It's easy to see why they abandoned that series, though -- it was jinxed. I heard it was supposed to be a trilogy, plus either six or nine subsequent movies, but apparently no one dared attempt a third film after George Lucas was run over by a speeding cheeseburger-mobile in 1979, and Leigh Brackett and Lawrence Kasdan were both killed in a freak Tauntaun accident...

Comment Re:Obligatory 1984 Reference (Score 1) 311

As someone who's read Theodore Dalrymple, PC "David Copperfield," and so on, I'd say that even when they complete it, it won't help. The English government (and the Scottish one, from what I understand) is desperate to restore some form of order, but doesn't have the will to shred some of its bureaucracy and increase police patrols in the orthodox Giuliani fashion. Stuffing the country to the gills with thoughtscreens hasn't been an adequate substitute for that, so I doubt that stuffing it with war droids will be either -- although in both of these cases, countries both more cruel and more competent than Great Britain will probably take to the new technologies with abandon. (I'm looking at China, of course...)

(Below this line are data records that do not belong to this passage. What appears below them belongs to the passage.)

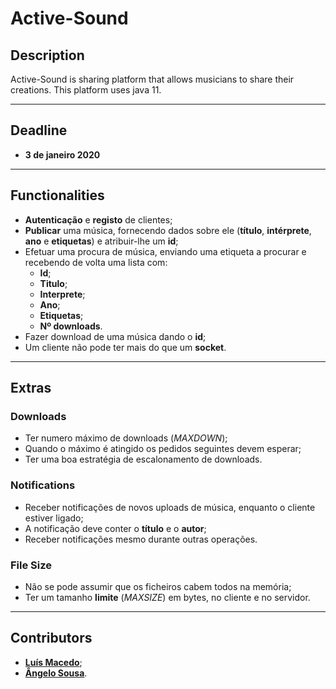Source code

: # Active-Sound

## Description

Active-Sound is sharing platform that allows musicians to share their creations. This platform uses java 11.

---

## Deadline

* __3 de janeiro 2020__

---

## Functionalities

* __Autenticação__ e __registo__ de clientes;
* __Publicar__ uma música, fornecendo dados sobre ele (__título__, __intérprete__, __ano__ e __etiquetas__) e atribuir-lhe um __id__;
* Efetuar uma procura de música, enviando uma etiqueta a procurar e recebendo de volta uma lista com:
  * __Id__;
  * __Titulo__;
  * __Interprete__;
  * __Ano__;
  * __Etiquetas__;
  * __Nº downloads__.
* Fazer download de uma música dando o __id__;
* Um cliente não pode ter mais do que um __socket__.

---

## Extras

### Downloads

* Ter numero máximo de downloads (_MAXDOWN_);
* Quando o máximo é atingido os pedidos seguintes devem esperar;
* Ter uma boa estratégia de escalonamento de downloads.

### Notifications

* Receber notificações de novos uploads de música, enquanto o cliente estiver ligado;
* A notificação deve conter o __título__ e o __autor__;
* Receber notificações mesmo durante outras operações.

### File Size

* Não se pode assumir que os ficheiros cabem todos na memória;
* Ter um tamanho __limite__ (_MAXSIZE_) em bytes, no cliente e no servidor.

---

## Contributors

* [__Luís Macedo__](https://github.com/FallenFoil);
* [__Ângelo Sousa__](https://github.com/AngeloACSousa).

Comment Re:priorities (Score 1) 1343

Defining religion as believing in things and science as examining things is a misleading approach. By your logic, Behaviorism, Communism, and Fascism are religions, and Catholicism is a science. (Catholic theology includes a number of conditions which, if true, refute the Catholic religion -- two contradictory infallible statements being the most obvious case.) I would agree with all of these propositions, as it happens, but I don't think that's what you intended people to come away from your post with. I agree that thinking doesn't have much of a lobby; but those who are not part of the rational-thought lobby include the people who most energetically assert that they are.

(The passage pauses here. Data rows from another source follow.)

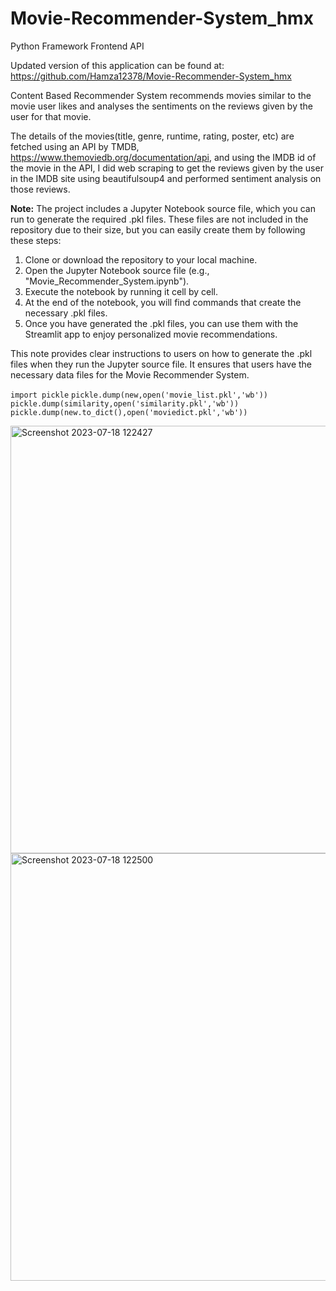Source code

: # Movie-Recommender-System_hmx
Python Framework Frontend API

Updated version of this application can be found at: https://github.com/Hamza12378/Movie-Recommender-System_hmx

Content Based Recommender System recommends movies similar to the movie user likes and analyses the sentiments on the reviews given by the user for that movie.

The details of the movies(title, genre, runtime, rating, poster, etc) are fetched using an API by TMDB, https://www.themoviedb.org/documentation/api, and using the IMDB id of the movie in the API, I did web scraping to get the reviews given by the user in the IMDB site using beautifulsoup4 and performed sentiment analysis on those reviews.

**Note:** The project includes a Jupyter Notebook source file, which you can run to generate the required .pkl files. These files are not included in the repository due to their size, but you can easily create them by following these steps:

1. Clone or download the repository to your local machine.
2. Open the Jupyter Notebook source file (e.g., "Movie_Recommender_System.ipynb").
3. Execute the notebook by running it cell by cell.
4. At the end of the notebook, you will find commands that create the necessary .pkl files.
5. Once you have generated the .pkl files, you can use them with the Streamlit app to enjoy personalized movie recommendations.

This note provides clear instructions to users on how to generate the .pkl files when they run the Jupyter source file. It ensures that users have the necessary data files for the Movie Recommender System.



`import pickle`
`pickle.dump(new,open('movie_list.pkl','wb'))`
`pickle.dump(similarity,open('similarity.pkl','wb'))`
`pickle.dump(new.to_dict(),open('moviedict.pkl','wb'))`





<img width="684" alt="Screenshot 2023-07-18 122427" src="https://github.com/Hamza12378/Movie-Recommender-System_hmx/assets/111439617/35b32b83-7845-45ea-a5d0-e89d2182586d">
<img width="684" alt="Screenshot 2023-07-18 122500" src="https://github.com/Hamza12378/Movie-Recommender-System_hmx/assets/111439617/0fe4f866-6261-48a5-a2a5-40cce14cee31">

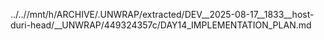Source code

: ../..//mnt/h/ARCHIVE/.UNWRAP/extracted/DEV__2025-08-17__1833__host-duri-head/__UNWRAP/449324357c/DAY14_IMPLEMENTATION_PLAN.md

Also remember that "religion" is a very big word, with very blurry borders. Is Nietzche a religion? Is atheism? Is Buddhism? (Some of the greatest Indian Buddhists would say that it is not.) If being a religion requires being mutually exclusive with other religions, Greek paganism was not a religion (most of the time), China and Japan have never had religions (not even Mahayana Buddhism or State Shinto would qualify), and even Christianity's status as a religion is somewhat dubious -- look up the beliefs of the Taiping sometime.

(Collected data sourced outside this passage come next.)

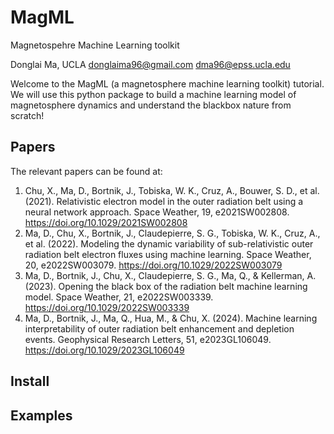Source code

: # MagML
Magnetospehre Machine Learning toolkit

Donglai Ma, UCLA
donglaima96@gmail.com dma96@epss.ucla.edu



Welcome to the MagML (a magnetosphere machine learning toolkit) tutorial. We will use this python package to build a machine learning model of magnetosphere dynamics and understand the blackbox nature from scratch!

## Papers
The relevant papers can be found at: 
1. Chu, X., Ma, D., Bortnik, J., Tobiska, W. K., Cruz, A., Bouwer, S. D., et al. (2021). Relativistic electron model in the outer radiation belt using a neural network approach. Space Weather, 19, e2021SW002808. https://doi.org/10.1029/2021SW002808
2. Ma, D., Chu, X., Bortnik, J., Claudepierre, S. G., Tobiska, W. K., Cruz, A., et al. (2022). Modeling the dynamic variability of sub-relativistic outer radiation belt electron fluxes using machine learning. Space Weather, 20, e2022SW003079. https://doi.org/10.1029/2022SW003079
3. Ma, D., Bortnik, J., Chu, X., Claudepierre, S. G., Ma, Q., & Kellerman, A. (2023). Opening the black box of the radiation belt machine learning model. Space Weather, 21, e2022SW003339. https://doi.org/10.1029/2022SW003339
4. Ma, D., Bortnik, J., Ma, Q., Hua, M., & Chu, X. (2024). Machine learning interpretability of outer radiation belt enhancement and depletion events. Geophysical Research Letters, 51, e2023GL106049. https://doi.org/10.1029/2023GL106049

## Install



## Examples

Comment Re:Universities can't keep up (Score 1) 1343

This is the kind of thing that gives the formal study of English grammar a bad name. I don't know (or particularly care) what Strunk and White say on the subject, but I had no problem understanding that the modifier attached to the most recent noun; indeed, I can't imagine why anyone would ever have thought otherwise. From what I remember of Latin (two years in high school, one in college, plus amateur familiarity with medieval and early-modern Latin materials), modifying clauses of this sort generally attach to the nearest noun there, too. I think it's sometimes different in the stylized Latin of the late Roman Republic and the Roman Empire, but surely no one imagines that a somewhat creolized Germanic language obeys the grammatical rules of a highly stylized version of an Italic language with recognizable non-Indo-European influences?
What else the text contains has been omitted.